# The Inflation Reduction Act at work: Electric Cars Eligible for the $7500 Tax Credit



## _Tron_ (Feb 9, 2020)

Note: Since this is a credit and not a rebate, it is likely that drivers will have to have a federal tax liability at year's end in order to qualify for the credit. And to get the full credit you will have to have at least $7500 in tax liability (whether you have already paid the tax or not). So this bill is not very TNC friendly.

Interesting to note that Ford immediately raised the price on it electric truck by about $7500 (varies according to model) right after the Inflation Reduction Act was signed into law.









Here are the cars eligible for the $7,500 EV tax credit in the Inflation Reduction Act


The EV tax credit has changed and many cars are no longer eligible. Here's the list of electric cars made in North America which qualify now.




electrek.co




* If the car is marked as "*Manufacturer sales cap met*" the car will not be eligible for the credit until next year.


----------



## _Tron_ (Feb 9, 2020)

Noteworthy comment about Tesla cars in the comments section of the article...


----------



## mrwhts (May 16, 2021)

opps


----------



## dnlbaboof (Nov 13, 2015)

basically the credit is only for rich people, EV's are sometimes twice the price of regular cars, and you only get the credit if you have tons of tax liability.......Fail. This "inflation reduction act" does not reduce inflation, its a green new deal for rich people, tell me someone whos broke growing up in the inner city thats going to get solar panels and an EV?


----------



## tohunt4me (Nov 23, 2015)

_Tron_ said:


> Note: Since this is a credit and not a rebate, it is likely that drivers will have to have a federal tax liability at year's end in order to qualify for the credit. And to get the full credit you will have to have at least $7500 in tax liability (whether you have already paid the tax or not). So this bill is not very TNC friendly.
> 
> Interesting to note that Ford immediately raised the price on it electric truck by about $7500 (varies according to model) right after the Inflation Reduction Act was signed into law.
> 
> ...


I heard the Prices of Electric Cars SUDDENLY WENT UP $7,500.00 !


----------



## Trafficat (Dec 19, 2016)

Inflation reduction act.... printing more money to create more inflation.
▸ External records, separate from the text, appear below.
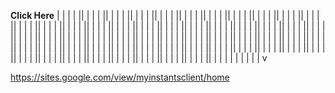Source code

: **Click Here**
| 
|
|
|
|| 
|
|
|
|| 
|
|
|
|| 
|
|
|
|| 
|
|
|
|| 
|
|
|
|| 
|
|
|
|| 
|
|
|
|| 
|
|
|
|| 
|
|
|
|| 
|
|
|
|| 
|
|
|
|| 
|
|
|
|| 
|
|
|
|| 
|
|
|
|| 
|
|
|
|| 
|
|
|
|| 
|
|
|
|| 
|
|
|
|| 
|
|
|
|| 
|
|
|
|| 
|
|
|
|| 
|
|
|
|| 
|
|
|
|| 
|
|
|
|| 
|
|
|
|| 
|
|
|
|| 
|
|
|
|| 
|
|
|
|| 
|
|
|
|| 
|
|
|
|| 
|
|
|
|| 
|
|
|
|| 
|
|
|
|| 
|
|
|
|| 
|
|
|
|| 
|
|
|
|| 
|
|
|
|| 
|
|
|
|| 
|
|
|
|| 
|
|
|
|| 
|
|
|
|| 
|
|
|
|| 
|
|
|
|| 
|
|
|
|| 
|
|
|
|| 
|
|
|
|| 
|
|
|
|| 
|
|
|
|| 
|
|
|
|| 
|
|
|
|| 
|
|
|
|| 
|
|
|
|| 
|
|
|
|| 
|
|
|
|| 
|
|
|
|| 
|
|
|
|| 
|
|
|
|| 
|
|
|
|
| 
|
|
|
|
v

https://sites.google.com/view/myinstantsclient/home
Should call it "inflation intensification act"


----------



## losiglow (Dec 4, 2018)

dnlbaboof said:


> basically the credit is only for rich people, EV's are sometimes twice the price of regular cars, and you only get the credit if you have tons of tax liability.......Fail. This "inflation reduction act" does not reduce inflation, its a green new deal for rich people, tell me someone whos broke growing up in the inner city thats going to get solar panels and an EV?


Proof that both Democrats and Republicans "tax cuts" are mainly for the rich. Trump's tax cuts largely benefitted those with incomes above $200K. Apparently Biden's are doing about the same.
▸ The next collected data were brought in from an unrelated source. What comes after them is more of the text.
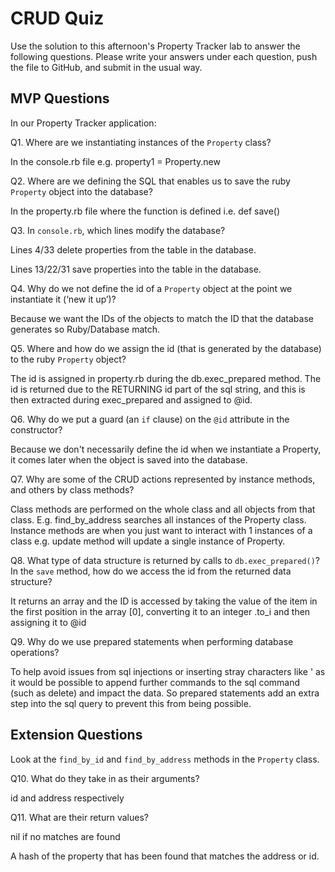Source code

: # CRUD Quiz

Use the solution to this afternoon's Property Tracker lab to answer the following questions. Please write your answers under each question, push the file to GitHub, and submit in the usual way.

## MVP Questions

In our Property Tracker application:

Q1. Where are we instantiating instances of the `Property` class?

In the console.rb file
e.g. property1 = Property.new

Q2. Where are we defining the SQL that enables us to save the ruby `Property` object into the database?

In the property.rb file where the function is defined
i.e. def save()

Q3. In `console.rb`, which lines modify the database?

Lines 4/33 delete properties from the table in the database.

Lines 13/22/31 save properties into the table in the database.


Q4. Why do we not define the id of a `Property` object at the point we instantiate it (‘new it up’)?

Because we want the IDs of the objects to match the ID that the database generates so Ruby/Database match.

Q5. Where and how do we assign the id (that is generated by the database) to the ruby `Property` object?

The id is assigned in property.rb during the db.exec_prepared method.
The id is returned due to the RETURNING id part of the sql string, and this is then extracted during exec_prepared and assigned to @id.

Q6. Why do we put a guard (an `if` clause) on the `@id` attribute in the constructor?

Because we don't necessarily define the id when we instantiate a Property, it comes later when the object is saved into the database.

Q7. Why are some of the CRUD actions represented by instance methods, and others by class methods?

Class methods are performed on the whole class and all objects from that class. E.g. find_by_address searches all instances of the Property class.
Instance methods are when you just want to interact with 1 instances of a class e.g. update method will update a single instance of Property.

Q8. What type of data structure is returned by calls to `db.exec_prepared()`? In the `save` method, how do we access the id from the returned data structure?

It returns an array and the ID is accessed by taking the value of the item in the first position in the array [0], converting it to an integer .to_i and then assigning it to @id

Q9. Why do we use prepared statements when performing database operations?

To help avoid issues from sql injections or inserting stray characters like ' as it would be possible to append further commands to the sql command (such as delete) and impact the data. So prepared statements add an extra step into the sql query to prevent this from being possible.

## Extension Questions

Look at the `find_by_id` and `find_by_address` methods in the `Property` class.

Q10. What do they take in as their arguments?

id and address respectively

Q11. What are their return values?

nil if no matches are found

A hash of the property that has been found that matches the address or id.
Oh, and I love that it's a "inflation reduction" act although it's slated to reduce inflation by around 1/10th of 1% over the next year 🤪


----------



## _Tron_ (Feb 9, 2020)

tohunt4me said:


> I heard the Prices of Electric Cars SUDDENLY WENT UP $7,500.00 !
> 
> View attachment 673066


If that is true than it's the worst PR blunder for EVs since GM recalled and destroyed all the EV-1 cars at the turn of the century.


----------



## _Tron_ (Feb 9, 2020)

dnlbaboof said:


> basically the credit is only for rich people, EV's are sometimes twice the price of regular cars, and you only get the credit if you have tons of tax liability.......Fail. This "inflation reduction act" does not reduce inflation, its a green new deal for rich people, tell me someone whos broke growing up in the inner city thats going to get solar panels and an EV?
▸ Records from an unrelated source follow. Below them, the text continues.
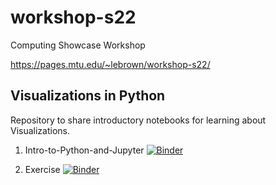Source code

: # workshop-s22
Computing Showcase Workshop

https://pages.mtu.edu/~lebrown/workshop-s22/

## Visualizations in Python

Repository to share introductory notebooks for learning about Visualizations. 

1. Intro-to-Python-and-Jupyter 
[![Binder](https://mybinder.org/badge_logo.svg)](https://mybinder.org/v2/gh/lebrown/workshop-s22/HEAD?filepath=Intro-to-Python-and-Jupyter.ipynb)

2. Exercise 
[![Binder](https://mybinder.org/badge_logo.svg)](https://mybinder.org/v2/gh/lebrown/workshop-s22/HEAD?filepath=exercise.ipynb)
Correct. They did cap the credit for cars over a certain price point, which helps, but it's still money that could have been better spent elsewhere if (BIG *IF*) the idea was to reduce inflation and/or speed adoption of sustainably powered vehicles.


----------



## dnlbaboof (Nov 13, 2015)

if they made it 7,500 cash back for people making less than say 50,000 than it be good, not a rebate but instant cash back..only helps rich people. electric cars are just too pricy....


----------



## ObeyTheNumbers (8 mo ago)

There is plenty of logistical issues with current EV's that make them unsuitable for ridesharing drivers.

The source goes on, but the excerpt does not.